Every line in the data below that holds "호출하지" should be found and copied.

• [Excerpts from a dataset]

----

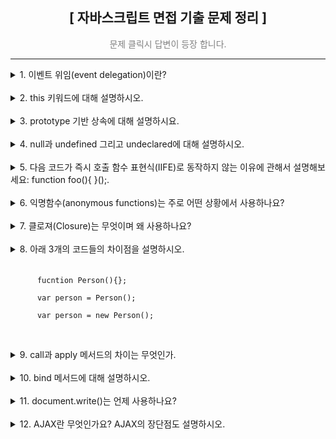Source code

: <div align="center">
  <h2> [ 자바스크립트 면접 기출 문제 정리 ] </h2>
  <p style="color:gray">문제 클릭시 답변이 등장 합니다.</p>
</div>
<hr/>

<!-- 문제 1 -->
<details>
  <summary>
    1. 이벤트 위임(event delegation)이란?
  </summary>
  <br/>
  <div>
    이벤트 위임은 주로 비슷한 방식으로 여러 요소에 이벤트를 할당하거나 핸들링 할 때 사용 됩니다. 이벤트 위임을 사용하면 요소마다 핸들러를 할당하지 않는 대신 요소의 공통 조상에만 이벤트 핸들러를 할당해도 여러 요소들을 핸들링 할 수 있습니다. 여러 요소에 이벤트를 할당하게 되면 메모리 점유율이 높아져 페이지 성능이 낮아진다는 단점이 있는데, 이벤트 핸들링을 이벤트 위임으로 구현하게 되면 문제를 해소할 수 있다는 장점이 있습니다.
  </div>
</details>
<br/>
<!-- 문제 2 -->
<details>
  <summary>
    2. this 키워드에 대해 설명하시오.
  </summary>
  <br/>
  <div>
    객체의 메서드는 자신이 속한 객체의 프로퍼티를 참조하고 변경할 수 있어야 하는데, 이때 this를 통해 자신이 속한 객체 또는 자신이 생성할 인스턴스의 프로퍼티나 메서드를 참조할 수 있습니다. 구체적으로 this란 자신이 속한 객체 또는 자신이 생성할 인스턴스를 가리키는 자기 참조 변수 이며, this가 가리키는 값, 즉 this 바인딩은 함수 호출 방식에 의해 동적으로 결정 됩니다. <br/><br/>
    1. 객체 리터럴로 생성된 객체의 내부 this : 메서드를 호출한 객체가 바인딩 됩니다. <br/><br/>
    2. 생성자 함수로 생성된 객체 내부 this : 생성자 함수가 생성할 인스턴스가 바인딩 됩니다. <br/><br/>
    3. 전역에서 this와 일반 함수 내부의 this에는 window가 디폴트로 바인딩 되며, use strict 모드에서는 undefined가 바인딩 됩니다. <br/><br/>
    4. Function.prototype.apply/call 메서드에 의한 간접 호출시 this : apply와 call 메서드의 본질적인 기능은 함수를 호출하면서 인수로 전달한 객체를 해당 함수의 this에 바인딩 하므로, this에는 메서드의 인수로 전달한 특정 객체가 바인딩 됩니다. <br/><br/>
    5. Function.prototype.bind 메서드에 의한 간접 호출시 this : bind 메서드는 apply와 call 메서드와 달리 함수를 호출하지 않고 this로 사용할 객체만 전달하기 때문에 this에는 인수로 전달한 객체가 바인딩 됩니다.
    <br/><br/>
    <p>요약</p>
    <table border="1">
      <tr bgcolor="salmon">
        <td>함수 호출 방식</td>
        <td>this 바인딩</td>
      </tr>
      <tr>
        <td>일반 함수 호출</td>
        <td>전역 객체 window</td>
      </tr>
      <tr>
        <td>메서드 호출</td>
        <td>메서드를 호출 한 객체</td>
      </tr>
      <tr>
        <td>생성자 함수 호출</td>
        <td>생성자 함수가 미래에 생성할 인스턴스</td>
      </tr>
      <tr>
        <td>Function.prototype.apply/call/bind 메서드에 의한 간접 호출</td>
        <td>메서드의 첫번째 인수로 전달한 객체</td>
      </tr>
    </table>
  </div>
</details>
<br/>
<!-- 문제 3 -->
<details>
  <summary>
    3. prototype 기반 상속에 대해 설명하시요.
  </summary>
  <br/>
  <div>
    프로토타입은 프로토타입 객체라고도 불리며, 인스턴스를 포함한 어떤 객체의 부모 객체 역할을 하는 객체입니다. 자바스크립트에서 어떤 객체의 프로퍼티나 메서드를 다른 객체에 공유할 때, 프로토타입을 기반으로 상속을 구현하는 것이 개발 비용 측면에서 효율적입니다. 그 이유는 하나의 메서드를 다른 객체에 공유하는 두가지 방식을 비교하면 명확히 드러나는데요. 만약 생성자 함수 내부의 메서드를 생성될 인스턴스들이 갖게 되는 상황을 고려 했을 때, 프로토타입 기반 상속을 하지 않는 경우에는 인스턴스가 생성 될 때마다 생성자 함수의 메서드가 중복 생성되어, 같은 구조의 메서드가 메모리의 여러 공간을 차지하기 때문에 매우 비효율 적입니다. 반면 프로토타입을 기반으로 메서드를 상속하게 되면, 이러한 불필요한 중복을 제거 할 수 있는데요. 생성자 함수가 기본적으로 갖는 prototype이라는 프로퍼티에 어떤 메서드를 바인딩 하게 되면 해당 생성자 함수가 생성한 모든 인스턴스가 하나의 메서드를 공유해서 사용하기 떄문에 하나의 메모리 공간만 차지하게 됩니다. 
    <br/><br/>
    예시 코드와 함께 더 자세한 설명이 궁금하다면 제 블로그를 방문해주세요. <br/>
    <a href="https://blog.naver.com/yebinp1102/222886852128">블로그 링크 : https://blog.naver.com/yebinp1102/222886852128</a>
  </div>
</details>
<br/>
<!-- 문제 4 -->
<details>
  <summary>
    4. null과 undefined 그리고 undeclared에 대해 설명하시오.
  </summary>
  <br/>
  <div>
    ◎ null은 변수에 값이 없다는 것을 <strong>"의도적으로 명시"</strong> 할 때 사용하는 자바스크립트의 데이터 타입 중 하나 입니다. 일반적으로 이전에 할당되어 있던 값에 대한 참조를 명시적으로 제거하기 위해 사용하며, 변수에 null을 할당하게 되면 JS엔진은 아무도 참조하지 않는 메모리 공간에 대해 가비지 콜렉션을 수행하기 됩니다.
    <br/>
    <br/>
    ◎ undefined는 JS 엔진이 변수 선언에 의해 확보된 메모리 공간을 처음 할당이 이뤄지기 전까지 빈 상태로 두지 않기 위해 할당하는 초기 값 입니다. 이러한 이유로 var 키워드로 변수 선언 후 값을 할당 하지 않은 상태로 변수를 호출하면 undefined가 출력 됩니다. 
    <br/>
    <br/>
    ◎ undeclared는 접근 가능한 스코프에 변수 선언이 되지 않은 상태를 의미합니다. undeclared 상태의 변수를 참조 하게 되면 Uncaught ReferenceError 에러가 해당 함수가 정의 되지 않은 상태라는 메세지를 출력하게 됩니다.
  </div>
</details>
<br/>
<!-- 문제 5 -->
<details>
  <summary>
    5. 다음 코드가 즉시 호출 함수 표현식(IIFE)로 동작하지 않는 이유에 관해서 설명해보세요: function foo(){ }();.
  </summary>
  <br/>
  <div>
    즉시 실행 함수의 기본 형태는 그룹 연산자 (...)로 함수를 감싸고 있어야 하며, 함수의 코드 블럭 뒤에너느 함수 호출 연산자()가 있어야 한다. 하지만 위의 코드에서는 그룹 연산자로 감싸지 않았기 때문에 즉시 실행 함수로 동작하지 않는다. 더 구체적으로 이야기하자면 JS 엔진은 호출 연산자 ()를 함수와 분리된 그룹 연산자로 인식하기 때문에 function foo(){}; ()로 이해 하는 것이다. 이렇게 피연산자가 없는 그룹 연산자는 문법 에러를 발생시킨다. 만약 주어진 코드를 즉시 실행 함수로 동작하게 하고 싶다면, 아래와 같이 작성해야 한다. <br/>
    <code>(function foo(){ }())</code>
  </div>
</details>
<br/>
<!-- 문제 6 -->
<details>
  <summary>
    6. 익명함수(anonymous functions)는 주로 어떤 상황에서 사용하나요?
  </summary>
  <br/>
  <div>
    일반적으로 함수는 재사용을 위해 일단 선언 해두고 필요할 때마다 호출해서 쓰기 때문에 호출에 대비해 항상 메모리 공간의 일부를 차지합니다. 그런데 만약 어떤 함수가 한번만 사용된다면, 메모리 관리 측면에서 더 이상 필요없는 함수가 메모리 공간을 차지하는 것은 비효율적입니다. 이러한 경우에 사용하는 것이 바로 "익명 함수"인데요. 익명 함수는 자신이 호출 될때만 일시적으로 메모리 공간에 존재하다가 함수의 생명 주기가 끝나면 가비지 컬렉터에 의해 삭제되기 때문에 메모리 관리 측면에서 효율적입니다. 이러한 특징 때문에 익명 함수는 주로 state가 의도치 않게 변경되는 것을 방지하는 '클로져'나 '콜백 함수'로 사용 됩니다.
  </div>
</details>
<br/>
<!-- 문제 7 -->
<details>
  <summary>
    7. 클로져(Closure)는 무엇이며 왜 사용하나요?
  </summary>
  <br/>
  <div>
    외부 함수보다 중첩 함수의 생명 주기가 더 긴 경우에 중첩 함수가 이미 생명 주기가 종료된 외부 함수의 변수를 참조할 때가 있는데, 이때 이 중첩 함수를 클로져라고 부른다. 예를 들어 전역에 선언된 inside라는 함수가 콘솔 창에 변수 x의 값을 출력하고, 전역에 선언된 outside 라는 함수가 변수 x의 값을 갖고 있고 inside 함수를 호출 한다고 가정해보자. 코드로 나타내면 아래와 같다.</br>
    <code>
      function outside(){</br>
      &nbsp const x = 10;</br>
      &nbsp inside()</br>
      }</br>
      function inside(){</br>
      &nbsp console.log(x)</br>
      }</br>
      outside()
    </code>
    <br/>
    이때 inside 함수가 클로져가 되는 것이다. 그 이유는 outside 함수가 호출 되면서 실행 컨텍스트에 push 되어 함수 코드 블럭의 코드를 하나씩 실행 하다가 마지막으로 inside 함수를 호출하면서 종료되기 때문에 실행 컨텍스트에서 pop 된다. 이는 outside 함수의 생명 주기가 종료 되었음을 의미하며, outside 함수의 생명 주기가 종료된 시점에 inside 함수가 실행 중이라면 inside 함수는 outside 함수보다 생명 주기도 길면서 상위 스코프에서 x 값을 참조하기 때문에 클로져가 되는 것이다.
    <br/>
    이러한 클로져는 주로 상태(state)가 의도하지 않은 방향으로 변경되는 것을 방지하기 위해 은닉하거나 특정 함수에게만 상태 변경을 허용하기 위해 사용된다.  
  </div>
</details>
<br/>
<!-- 문제 8 -->
<details>
  <summary>
    8. 아래 3개의 코드들의 차이점을 설명하시오.
    <br/><br/>
    <code>
      fucntion Person(){}; <br/>
      var person = Person(); <br/>
      var person = new Person(); <br/>
    </code>
  </summary>
  <br/>
  <div>
    먼저 <code>function Person(){};</code>은 일반 함수 선언문으로 실행을 하기 위해서는 호출을 해야만 한다. 반면 <code>var person = Person();</code>은 선언된 Person 함수를 호출하고, Person 함수가 반환하는 값을 person 변수에 할당한다. 그리고 <code>var person = new Person();</code>는 Person 생성자 함수가 만든 인스턴스를 person 변수에 할당한다. 참고로 Person 생성자 함수가 생성한 인스턴스는 Person 객체의 인스턴스를 상속 받는다. 
  </div>
</details>
<br/>
<!-- 문제 9 -->
<details>
  <summary>
    9. call과 apply 메서드의 차이는 무엇인가.
  </summary>
  <br/>
  <div>
    call과 apply 메서드가 공통적으로 하는 역할은 크게 2개이다. 첫번째는 첫번째 인수로 전달 받은 값을 함수의 this에 바인딩 하는 것이고, 두번째는 두번째 인수로 전달받은 데이터를 함수의 인수로 전달하면서 함수를 호출 하는 것이다. 함수 내부의 this에 특정 값을 명시적으로 바인딩 하면서 함수를 호출하며 동작 방식이 똑같지만 함수 호출 시 해당 함수에 인수를 전달하는 방식이 다르다. call 메서드는 함수 호출 시 전달할 인수들을 구분할 때 쉼표를 사용하지만, apply 메서드는 인수들을 하나의 배열로 묶어서 전달한다. <br><br>
    - 코드 예시<br>
    <code>
    function foo(a ,b, c){ <br>
    &nbsp console.log(‘’,arguments) <br>
    &nbsp return a+b+c; <br>
    } <br>
    let this = {a : 1} <br>
    foo.apply(this, [1, 2, 3]); <br>
    Foo.call(this, 1, 2, 3); 
    </code>
  </div>
</details>
<br/>
<!-- 문제 10 -->
<details>
  <summary>
    10. bind 메서드에 대해 설명하시오.
  </summary>
  <br/>
  <div>
    bind 메서드도 call, apply 메서드와 this 바인딩을 위해서 사용되지만, 두 메서드와 달리 함수를 호출하지 않고 그저 인수로 받은 값을 해당 객체의 this에 바인딩한다. 이러한 bind 메서드는 주로 메서드의 this와 메서드 내부의 중첩 함수 또는 콜백 함수의 this가 일치하지 않는 경우 통일 하기 위해 사용된다.
  </div>
</details>
<br/>
<!-- 문제 11 -->
<details>
  <summary>
    11. document.write()는 언제 사용하나요?
  </summary>
  <br/>
  <div>
    document 객체의 메서드인 write는 인수로 전달 받은 값을 웹 브라우저에 출력합니다. write 메서드는 웹 페이지 로딩 후 가장 먼저 인수로 전달받은 데이터를 브라우저에 출력하는데요. 이때 브라우저에 이미 로딜 된 데이터를 지우고 해당 데이터만 출력하므로 주로 디버깅이나 연산 결과를 확인 할 때 사용됩니다.
  </div>
</details>
<br/>
<!-- 문제 12 -->
<details>
  <summary>
    12. AJAX란 무엇인가요? AJAX의 장단점도 설명하시오.
  </summary>
  <br/>
  <div>
    AJAX란 자바스크립트로 브라우저가 서버에게 비동기 방식의 데이터를 요청하고, 서버가 응답한 데이터를 수신해서 동적으로 갱신하는 프로그래밍 방식입니다. AJAX는 브라우저가 제공하는 Web API인 XMLHttpRequest 객체를 기반으로 동작하는데, 참고로 이 XMLHttpRequest 객체는 HTTP 비동기 통신을 위한 메서드와 프로퍼티를 제공합니다. AJAX의 장단점은 아래와 같습니다. <br><br>
    <장점><br>
    1. 브라우저의 일부만 변경해야 할 경우 필요한 데이터만 서버로부터 전송 받기 때문에 불필요한 데이터 통신이 발생하지 않는다. <br>
    2. 변경되지 않은 부분은 리렌더링 되지 않기 떄문에 화면 깜빡임 현상도 현저히 줄어든다. <br>
    3. 클라이언트와 서버와의 통신이 비동기 방식으로 동작하기 때문에 서버에 요청을 보내도 응답을 받을 때까지 다음 코드를 실행하지 않는 블로킹 현상이 발생하지 않는다.<br><br>
    <단점><br>
    1. XMLHttpRequest를 통해 통신 할 때, 사용자에게 아무런 정보를 주지 않는다.<br>
    2. AJAX를 지원하지 않는 브라우저가 존재한다.<br>
    3. 히스토리 관리가 어렵다.<br>
    4. 페이지 이동 없이 통신하기 때문에 보안에 취약하다.<br>
  </div>
</details>
<br/>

----

• [Output below]
    5. Function.prototype.bind 메서드에 의한 간접 호출시 this : bind 메서드는 apply와 call 메서드와 달리 함수를 호출하지 않고 this로 사용할 객체만 전달하기 때문에 this에는 인수로 전달한 객체가 바인딩 됩니다.
    bind 메서드도 call, apply 메서드와 this 바인딩을 위해서 사용되지만, 두 메서드와 달리 함수를 호출하지 않고 그저 인수로 받은 값을 해당 객체의 this에 바인딩한다. 이러한 bind 메서드는 주로 메서드의 this와 메서드 내부의 중첩 함수 또는 콜백 함수의 this가 일치하지 않는 경우 통일 하기 위해 사용된다.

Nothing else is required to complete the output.